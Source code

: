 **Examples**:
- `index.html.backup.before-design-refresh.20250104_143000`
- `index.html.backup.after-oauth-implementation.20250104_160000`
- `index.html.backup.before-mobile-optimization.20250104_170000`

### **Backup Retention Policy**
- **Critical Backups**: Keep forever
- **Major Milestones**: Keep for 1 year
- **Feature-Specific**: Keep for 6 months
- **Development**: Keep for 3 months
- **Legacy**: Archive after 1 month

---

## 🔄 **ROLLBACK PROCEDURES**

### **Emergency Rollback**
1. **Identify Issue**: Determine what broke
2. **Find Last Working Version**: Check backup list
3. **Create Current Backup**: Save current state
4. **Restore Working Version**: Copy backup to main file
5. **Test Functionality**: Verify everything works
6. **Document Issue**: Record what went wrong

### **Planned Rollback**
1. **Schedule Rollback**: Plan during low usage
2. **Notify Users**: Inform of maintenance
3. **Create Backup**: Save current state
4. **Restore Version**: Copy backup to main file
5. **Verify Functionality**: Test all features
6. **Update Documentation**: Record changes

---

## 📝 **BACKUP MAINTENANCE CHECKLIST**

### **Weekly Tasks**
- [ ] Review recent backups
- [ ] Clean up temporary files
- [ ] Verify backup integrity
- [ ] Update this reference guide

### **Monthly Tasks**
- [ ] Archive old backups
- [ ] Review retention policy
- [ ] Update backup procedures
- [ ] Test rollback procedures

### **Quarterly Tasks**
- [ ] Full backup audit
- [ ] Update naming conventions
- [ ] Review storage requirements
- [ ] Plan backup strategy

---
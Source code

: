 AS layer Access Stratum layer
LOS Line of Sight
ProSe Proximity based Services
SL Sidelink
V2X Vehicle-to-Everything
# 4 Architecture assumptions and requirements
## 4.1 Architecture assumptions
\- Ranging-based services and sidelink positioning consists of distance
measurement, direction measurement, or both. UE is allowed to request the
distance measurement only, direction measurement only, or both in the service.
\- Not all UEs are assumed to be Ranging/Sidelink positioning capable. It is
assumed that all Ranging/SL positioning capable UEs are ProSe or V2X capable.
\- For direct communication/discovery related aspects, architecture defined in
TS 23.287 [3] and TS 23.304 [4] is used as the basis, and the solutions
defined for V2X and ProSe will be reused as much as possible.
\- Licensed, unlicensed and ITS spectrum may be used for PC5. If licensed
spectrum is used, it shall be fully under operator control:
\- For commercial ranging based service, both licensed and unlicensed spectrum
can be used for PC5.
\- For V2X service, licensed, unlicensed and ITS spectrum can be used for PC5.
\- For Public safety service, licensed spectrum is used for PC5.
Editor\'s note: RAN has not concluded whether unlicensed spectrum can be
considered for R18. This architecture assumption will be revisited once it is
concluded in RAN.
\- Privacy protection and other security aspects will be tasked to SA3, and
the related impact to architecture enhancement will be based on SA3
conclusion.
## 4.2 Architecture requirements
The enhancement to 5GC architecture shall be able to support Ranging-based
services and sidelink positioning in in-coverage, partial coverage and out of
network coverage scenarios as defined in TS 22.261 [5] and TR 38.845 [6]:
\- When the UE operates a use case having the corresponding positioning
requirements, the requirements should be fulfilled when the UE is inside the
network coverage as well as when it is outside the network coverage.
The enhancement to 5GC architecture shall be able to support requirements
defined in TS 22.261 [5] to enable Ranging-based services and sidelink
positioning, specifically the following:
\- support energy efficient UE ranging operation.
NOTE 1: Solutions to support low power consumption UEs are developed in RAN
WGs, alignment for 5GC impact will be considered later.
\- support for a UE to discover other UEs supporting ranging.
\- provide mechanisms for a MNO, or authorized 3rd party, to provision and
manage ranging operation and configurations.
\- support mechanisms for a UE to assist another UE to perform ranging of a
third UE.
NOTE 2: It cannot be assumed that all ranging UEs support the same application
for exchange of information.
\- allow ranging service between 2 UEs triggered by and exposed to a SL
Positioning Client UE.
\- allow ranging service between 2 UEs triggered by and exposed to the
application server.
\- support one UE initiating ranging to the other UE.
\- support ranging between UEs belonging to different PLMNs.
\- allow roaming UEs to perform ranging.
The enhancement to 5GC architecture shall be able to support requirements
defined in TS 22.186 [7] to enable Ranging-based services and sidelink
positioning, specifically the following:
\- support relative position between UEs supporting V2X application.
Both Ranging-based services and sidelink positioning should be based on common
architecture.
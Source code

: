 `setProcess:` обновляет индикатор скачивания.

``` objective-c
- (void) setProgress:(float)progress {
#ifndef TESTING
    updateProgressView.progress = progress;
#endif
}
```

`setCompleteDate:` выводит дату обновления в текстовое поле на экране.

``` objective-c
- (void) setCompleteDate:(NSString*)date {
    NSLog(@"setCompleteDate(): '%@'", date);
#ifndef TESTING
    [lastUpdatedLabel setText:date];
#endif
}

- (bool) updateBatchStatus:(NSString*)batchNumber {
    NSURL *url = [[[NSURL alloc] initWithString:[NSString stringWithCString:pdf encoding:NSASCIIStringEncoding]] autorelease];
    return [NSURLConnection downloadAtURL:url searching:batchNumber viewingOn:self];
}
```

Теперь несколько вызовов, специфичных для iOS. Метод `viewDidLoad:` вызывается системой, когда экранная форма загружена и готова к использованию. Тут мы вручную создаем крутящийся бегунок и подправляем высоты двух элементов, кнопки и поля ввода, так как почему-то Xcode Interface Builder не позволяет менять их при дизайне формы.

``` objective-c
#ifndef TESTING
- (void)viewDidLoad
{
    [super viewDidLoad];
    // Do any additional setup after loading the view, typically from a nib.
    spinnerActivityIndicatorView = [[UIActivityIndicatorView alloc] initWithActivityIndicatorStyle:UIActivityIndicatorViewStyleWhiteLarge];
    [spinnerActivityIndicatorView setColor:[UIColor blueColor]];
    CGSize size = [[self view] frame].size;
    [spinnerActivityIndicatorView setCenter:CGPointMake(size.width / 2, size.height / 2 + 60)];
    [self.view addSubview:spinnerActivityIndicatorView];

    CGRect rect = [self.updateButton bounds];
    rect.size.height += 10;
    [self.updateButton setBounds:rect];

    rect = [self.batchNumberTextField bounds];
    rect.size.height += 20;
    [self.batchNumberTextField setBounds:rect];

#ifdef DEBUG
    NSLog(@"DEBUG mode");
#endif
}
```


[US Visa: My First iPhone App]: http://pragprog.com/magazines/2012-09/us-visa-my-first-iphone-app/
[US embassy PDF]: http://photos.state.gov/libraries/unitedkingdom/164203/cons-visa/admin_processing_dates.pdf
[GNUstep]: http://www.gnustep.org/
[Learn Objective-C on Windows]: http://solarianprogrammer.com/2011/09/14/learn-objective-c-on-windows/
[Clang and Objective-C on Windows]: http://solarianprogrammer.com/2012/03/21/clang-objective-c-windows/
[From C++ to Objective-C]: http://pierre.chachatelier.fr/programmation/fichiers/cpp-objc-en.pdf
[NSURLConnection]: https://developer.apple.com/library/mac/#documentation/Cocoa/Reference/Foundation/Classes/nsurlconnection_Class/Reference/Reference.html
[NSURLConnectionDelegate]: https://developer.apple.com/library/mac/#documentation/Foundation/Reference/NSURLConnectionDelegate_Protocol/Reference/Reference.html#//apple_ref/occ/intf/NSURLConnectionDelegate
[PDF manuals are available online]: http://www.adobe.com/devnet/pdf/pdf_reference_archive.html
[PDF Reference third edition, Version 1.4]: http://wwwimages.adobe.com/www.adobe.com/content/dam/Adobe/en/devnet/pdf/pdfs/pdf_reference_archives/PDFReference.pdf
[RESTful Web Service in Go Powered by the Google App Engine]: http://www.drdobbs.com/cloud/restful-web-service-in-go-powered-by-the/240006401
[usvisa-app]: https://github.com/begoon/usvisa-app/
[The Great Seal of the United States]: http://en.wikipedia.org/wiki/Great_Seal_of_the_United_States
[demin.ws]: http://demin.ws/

_ _ _ _ _

Every word in the records must appear in your copy exactly as it does above.

— Problem solution —
Source code

: **Examples**:
- `index.html.backup.before-design-refresh.20250104_143000`
- `index.html.backup.after-oauth-implementation.20250104_160000`
- `index.html.backup.before-mobile-optimization.20250104_170000`

### **Backup Retention Policy**
- **Critical Backups**: Keep forever
- **Major Milestones**: Keep for 1 year
- **Feature-Specific**: Keep for 6 months
- **Development**: Keep for 3 months
- **Legacy**: Archive after 1 month

---

## 🔄 **ROLLBACK PROCEDURES**

### **Emergency Rollback**
1. **Identify Issue**: Determine what broke
2. **Find Last Working Version**: Check backup list
3. **Create Current Backup**: Save current state
4. **Restore Working Version**: Copy backup to main file
5. **Test Functionality**: Verify everything works
6. **Document Issue**: Record what went wrong

### **Planned Rollback**
1. **Schedule Rollback**: Plan during low usage
2. **Notify Users**: Inform of maintenance
3. **Create Backup**: Save current state
4. **Restore Version**: Copy backup to main file
5. **Verify Functionality**: Test all features
6. **Update Documentation**: Record changes

---

## 📝 **BACKUP MAINTENANCE CHECKLIST**

### **Weekly Tasks**
- [ ] Review recent backups
- [ ] Clean up temporary files
- [ ] Verify backup integrity
- [ ] Update this reference guide

### **Monthly Tasks**
- [ ] Archive old backups
- [ ] Review retention policy
- [ ] Update backup procedures
- [ ] Test rollback procedures

### **Quarterly Tasks**
- [ ] Full backup audit
- [ ] Update naming conventions
- [ ] Review storage requirements
- [ ] Plan backup strategy

---
Source code

: AS layer Access Stratum layer
LOS Line of Sight
ProSe Proximity based Services
SL Sidelink
V2X Vehicle-to-Everything
# 4 Architecture assumptions and requirements
## 4.1 Architecture assumptions
\- Ranging-based services and sidelink positioning consists of distance
measurement, direction measurement, or both. UE is allowed to request the
distance measurement only, direction measurement only, or both in the service.
\- Not all UEs are assumed to be Ranging/Sidelink positioning capable. It is
assumed that all Ranging/SL positioning capable UEs are ProSe or V2X capable.
\- For direct communication/discovery related aspects, architecture defined in
TS 23.287 [3] and TS 23.304 [4] is used as the basis, and the solutions
defined for V2X and ProSe will be reused as much as possible.
\- Licensed, unlicensed and ITS spectrum may be used for PC5. If licensed
spectrum is used, it shall be fully under operator control:
\- For commercial ranging based service, both licensed and unlicensed spectrum
can be used for PC5.
\- For V2X service, licensed, unlicensed and ITS spectrum can be used for PC5.
\- For Public safety service, licensed spectrum is used for PC5.
Editor\'s note: RAN has not concluded whether unlicensed spectrum can be
considered for R18. This architecture assumption will be revisited once it is
concluded in RAN.
\- Privacy protection and other security aspects will be tasked to SA3, and
the related impact to architecture enhancement will be based on SA3
conclusion.
## 4.2 Architecture requirements
The enhancement to 5GC architecture shall be able to support Ranging-based
services and sidelink positioning in in-coverage, partial coverage and out of
network coverage scenarios as defined in TS 22.261 [5] and TR 38.845 [6]:
\- When the UE operates a use case having the corresponding positioning
requirements, the requirements should be fulfilled when the UE is inside the
network coverage as well as when it is outside the network coverage.
The enhancement to 5GC architecture shall be able to support requirements
defined in TS 22.261 [5] to enable Ranging-based services and sidelink
positioning, specifically the following:
\- support energy efficient UE ranging operation.
NOTE 1: Solutions to support low power consumption UEs are developed in RAN
WGs, alignment for 5GC impact will be considered later.
\- support for a UE to discover other UEs supporting ranging.
\- provide mechanisms for a MNO, or authorized 3rd party, to provision and
manage ranging operation and configurations.
\- support mechanisms for a UE to assist another UE to perform ranging of a
third UE.
NOTE 2: It cannot be assumed that all ranging UEs support the same application
for exchange of information.
\- allow ranging service between 2 UEs triggered by and exposed to a SL
Positioning Client UE.
\- allow ranging service between 2 UEs triggered by and exposed to the
application server.
\- support one UE initiating ranging to the other UE.
\- support ranging between UEs belonging to different PLMNs.
\- allow roaming UEs to perform ranging.
The enhancement to 5GC architecture shall be able to support requirements
defined in TS 22.186 [7] to enable Ranging-based services and sidelink
positioning, specifically the following:
\- support relative position between UEs supporting V2X application.
Both Ranging-based services and sidelink positioning should be based on common
architecture.
Source code

: `setProcess:` обновляет индикатор скачивания.

``` objective-c
- (void) setProgress:(float)progress {
#ifndef TESTING
    updateProgressView.progress = progress;
#endif
}
```

`setCompleteDate:` выводит дату обновления в текстовое поле на экране.

``` objective-c
- (void) setCompleteDate:(NSString*)date {
    NSLog(@"setCompleteDate(): '%@'", date);
#ifndef TESTING
    [lastUpdatedLabel setText:date];
#endif
}

- (bool) updateBatchStatus:(NSString*)batchNumber {
    NSURL *url = [[[NSURL alloc] initWithString:[NSString stringWithCString:pdf encoding:NSASCIIStringEncoding]] autorelease];
    return [NSURLConnection downloadAtURL:url searching:batchNumber viewingOn:self];
}
```

Теперь несколько вызовов, специфичных для iOS. Метод `viewDidLoad:` вызывается системой, когда экранная форма загружена и готова к использованию. Тут мы вручную создаем крутящийся бегунок и подправляем высоты двух элементов, кнопки и поля ввода, так как почему-то Xcode Interface Builder не позволяет менять их при дизайне формы.

``` objective-c
#ifndef TESTING
- (void)viewDidLoad
{
    [super viewDidLoad];
    // Do any additional setup after loading the view, typically from a nib.
    spinnerActivityIndicatorView = [[UIActivityIndicatorView alloc] initWithActivityIndicatorStyle:UIActivityIndicatorViewStyleWhiteLarge];
    [spinnerActivityIndicatorView setColor:[UIColor blueColor]];
    CGSize size = [[self view] frame].size;
    [spinnerActivityIndicatorView setCenter:CGPointMake(size.width / 2, size.height / 2 + 60)];
    [self.view addSubview:spinnerActivityIndicatorView];

    CGRect rect = [self.updateButton bounds];
    rect.size.height += 10;
    [self.updateButton setBounds:rect];

    rect = [self.batchNumberTextField bounds];
    rect.size.height += 20;
    [self.batchNumberTextField setBounds:rect];

#ifdef DEBUG
    NSLog(@"DEBUG mode");
#endif
}
```


[US Visa: My First iPhone App]: http://pragprog.com/magazines/2012-09/us-visa-my-first-iphone-app/
[US embassy PDF]: http://photos.state.gov/libraries/unitedkingdom/164203/cons-visa/admin_processing_dates.pdf
[GNUstep]: http://www.gnustep.org/
[Learn Objective-C on Windows]: http://solarianprogrammer.com/2011/09/14/learn-objective-c-on-windows/
[Clang and Objective-C on Windows]: http://solarianprogrammer.com/2012/03/21/clang-objective-c-windows/
[From C++ to Objective-C]: http://pierre.chachatelier.fr/programmation/fichiers/cpp-objc-en.pdf
[NSURLConnection]: https://developer.apple.com/library/mac/#documentation/Cocoa/Reference/Foundation/Classes/nsurlconnection_Class/Reference/Reference.html
[NSURLConnectionDelegate]: https://developer.apple.com/library/mac/#documentation/Foundation/Reference/NSURLConnectionDelegate_Protocol/Reference/Reference.html#//apple_ref/occ/intf/NSURLConnectionDelegate
[PDF manuals are available online]: http://www.adobe.com/devnet/pdf/pdf_reference_archive.html
[PDF Reference third edition, Version 1.4]: http://wwwimages.adobe.com/www.adobe.com/content/dam/Adobe/en/devnet/pdf/pdfs/pdf_reference_archives/PDFReference.pdf
[RESTful Web Service in Go Powered by the Google App Engine]: http://www.drdobbs.com/cloud/restful-web-service-in-go-powered-by-the/240006401
[usvisa-app]: https://github.com/begoon/usvisa-app/
[The Great Seal of the United States]: http://en.wikipedia.org/wiki/Great_Seal_of_the_United_States
[demin.ws]: http://demin.ws/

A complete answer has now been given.